Well done mikeyB (it's actually jumperleads)


----------



## David H (Apr 4, 2017)

mikeyB said:


> Radio
> Supercharge


Well done mikeyB


----------



## Robin (Apr 4, 2017)

Headrest
Automatic
Banger
Insurance
Indicator


----------



## David H (Apr 4, 2017)

Robin said:


> Headrest
> Automatic
> Banger
> Insurance
> Indicator


Well done Robin


----------



## Contused (Apr 4, 2017)

Gas


----------



## mikeyB (Apr 4, 2017)

Dash


----------



## mikeyB (Apr 4, 2017)

Keys 
Triangle


----------



## Robin (Apr 4, 2017)

Hotrod


----------



## David H (Apr 4, 2017)

Contused said:


> Gas


Gas is an American term for petrol it's purely a coincidence it's there Contused sorry!


----------



## David H (Apr 4, 2017)

mikeyB said:


> Dash


Well done mikeyB


----------



## David H (Apr 4, 2017)

mikeyB said:


> Keys
> Triangle


Also correct well done mikeyB


----------



## David H (Apr 4, 2017)

Robin said:


> Hotrod


Well spotted Robin


----------



## David H (Apr 4, 2017)

*OK Clue Time:
instead of giving you the first letter how about dots and the last letter.

......r
........n*


----------



## David H (Apr 5, 2017)

*Further Clues:

...h..r (charge)
...l....n (out with a bang*)


----------



## Contused (Apr 5, 2017)

David H said:


> Gas is an American term for petrol it's purely a coincidence it's there Contused sorry!

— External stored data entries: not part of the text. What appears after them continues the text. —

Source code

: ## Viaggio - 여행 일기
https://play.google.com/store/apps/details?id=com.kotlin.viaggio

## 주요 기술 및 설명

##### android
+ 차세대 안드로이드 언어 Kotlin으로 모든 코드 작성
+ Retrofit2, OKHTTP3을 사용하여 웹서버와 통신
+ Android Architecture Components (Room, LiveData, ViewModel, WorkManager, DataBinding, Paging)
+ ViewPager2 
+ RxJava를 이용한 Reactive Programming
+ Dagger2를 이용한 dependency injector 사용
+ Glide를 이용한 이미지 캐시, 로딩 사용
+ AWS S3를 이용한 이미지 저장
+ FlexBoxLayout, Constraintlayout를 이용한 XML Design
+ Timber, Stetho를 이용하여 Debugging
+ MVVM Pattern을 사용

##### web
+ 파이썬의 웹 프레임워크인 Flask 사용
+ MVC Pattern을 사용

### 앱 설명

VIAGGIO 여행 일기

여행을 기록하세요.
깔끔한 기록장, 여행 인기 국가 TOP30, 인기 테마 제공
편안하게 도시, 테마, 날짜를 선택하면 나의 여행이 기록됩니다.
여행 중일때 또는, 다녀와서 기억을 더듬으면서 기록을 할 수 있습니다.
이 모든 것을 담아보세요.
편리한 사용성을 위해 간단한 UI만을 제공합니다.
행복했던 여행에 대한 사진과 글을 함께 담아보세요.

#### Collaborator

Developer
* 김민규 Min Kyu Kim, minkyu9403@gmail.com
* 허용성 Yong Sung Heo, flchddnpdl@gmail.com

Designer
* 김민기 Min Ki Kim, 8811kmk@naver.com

Well, I did wonder whether the setter was a Merkin or not, but nothing ventured…


----------



## David H (Apr 5, 2017)

Contused said:


> Well, I did wonder whether the setter was a Merkin or not, but nothing ventured…

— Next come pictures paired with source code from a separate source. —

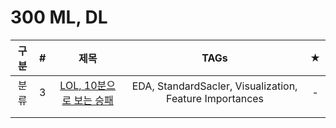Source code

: # 300 ML, DL

| 구분 |  #   |                             제목                             |                          TAGs                           |  ★   |
| :--: | :--: | :----------------------------------------------------------: | :-----------------------------------------------------: | :--: |
| 분류 |  3   | [LOL, 10분으로 보는 승패](https://github.com/thk-lightman/FC_300_MLDL/blob/master/Classification_03_LoL.ipynb) | EDA, StandardSacler, Visualization, Feature Importances |  -   |
|      |      |                                                              |                                                         |      |
|      |      |                                                              |                                                         |      |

Have a think about the last two it's really easy.


----------



## David H (Apr 5, 2017)

Looks like I'll have to give you the answers.


----------



## Wirrallass (Apr 5, 2017)

Boot


----------



## Wirrallass (Apr 5, 2017)

Hub


----------



## Wirrallass (Apr 5, 2017)

Ignition


----------



## David H (Apr 5, 2017)

*Given Answers:

Lighter - Further Clue was (Charge) your phone while mobile.

Collision - Further Clue was (out with a bang)*


----------



## David H (Apr 5, 2017)

Sorry Wirralass It was just 2 left 18 of the 20 were found.


----------



## Wirrallass (Apr 5, 2017)

Collision


----------